Thursday, November 30, 2006

Receiving the Day

I've come across these two quotes in my studying for my exam today. I share them with you because they just seemed too overwhelmingly beautiful for me to keep all to myself.

"We do not know that breathing can be communion with God. We do not realize that to eat can be to receive life from God in more than its physical sense. We forget that the world, its air or its food cannot by themselves bring life, but only as they are received and accepted for God's sake, in God and as bearers of the divine gift of life. By themselves they can produce only the appearance of life." -Alexander Schmemann

"This applies to the [gift of the] present time as to manna: one must gather it each day, without ever being able to store it up or to amass it as far as to dispense with receiving as a gift. The manna of time thus becomes daily for us. . . .The Christian names her bread 'daily bread' first because she receives the daily itself as bread, a food whose daily reception -- as a gift -- no reserve will spare." -Jean-Luc Marion

And so, may we experience this day as gift--for God's sake. Amen.

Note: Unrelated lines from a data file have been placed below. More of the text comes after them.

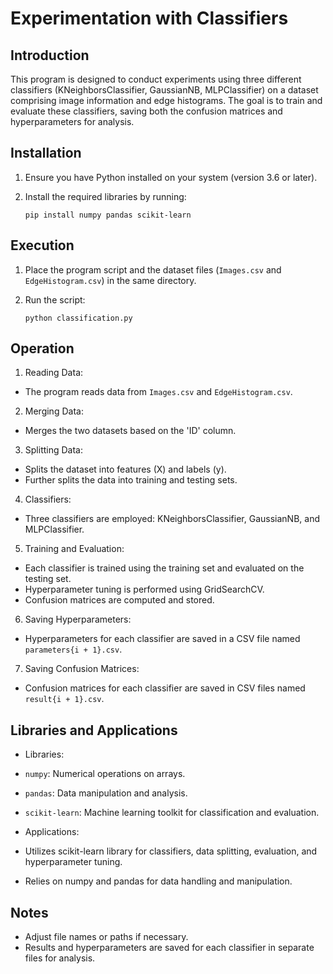 # Experimentation with Classifiers

## Introduction
This program is designed to conduct experiments using three different classifiers (KNeighborsClassifier, GaussianNB, MLPClassifier) on a dataset comprising image information and edge histograms. 
The goal is to train and evaluate these classifiers, saving both the confusion matrices and hyperparameters for analysis.

## Installation
1. Ensure you have Python installed on your system (version 3.6 or later).
2. Install the required libraries by running:

    `pip install numpy pandas scikit-learn`

## Execution
1. Place the program script and the dataset files (`Images.csv` and `EdgeHistogram.csv`) in the same directory.
2. Run the script:

    `python classification.py`

## Operation
1. Reading Data:
- The program reads data from `Images.csv` and `EdgeHistogram.csv`.

2. Merging Data:
- Merges the two datasets based on the 'ID' column.

3. Splitting Data:
- Splits the dataset into features (X) and labels (y).
- Further splits the data into training and testing sets.

4. Classifiers:
- Three classifiers are employed: KNeighborsClassifier, GaussianNB, and MLPClassifier.

5. Training and Evaluation:
- Each classifier is trained using the training set and evaluated on the testing set.
- Hyperparameter tuning is performed using GridSearchCV.
- Confusion matrices are computed and stored.

6. Saving Hyperparameters:
- Hyperparameters for each classifier are saved in a CSV file named `parameters{i + 1}.csv`.

7. Saving Confusion Matrices:
- Confusion matrices for each classifier are saved in CSV files named `result{i + 1}.csv`.

## Libraries and Applications
- Libraries:
- `numpy`: Numerical operations on arrays.
- `pandas`: Data manipulation and analysis.
- `scikit-learn`: Machine learning toolkit for classification and evaluation.

- Applications:
- Utilizes scikit-learn library for classifiers, data splitting, evaluation, and hyperparameter tuning. 
- Relies on numpy and pandas for data handling and manipulation.

## Notes
- Adjust file names or paths if necessary.
- Results and hyperparameters are saved for each classifier in separate files for analysis.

Wednesday, November 29, 2006

One Foot in Front of the Other

...and soon you'll be heading out the door!

I'm digging in this morning to a full day and evening of studying as I prepare for the very last step of my Comprehensive Exams--the oral exam. (Every time I use the phrase, I have images of dentists peering into my gaping mouth looking for stray words about Foucault or aesthetics or ritual theory. Creepy.)

The task before me today is to flesh out the parts that I wrote about over the past year. To review my notes, page through the books again, to delve into the "more" of what I've already said. I feel confident that what I wrote is good. What I feel nervous about are questions that will push beyond what I wrote.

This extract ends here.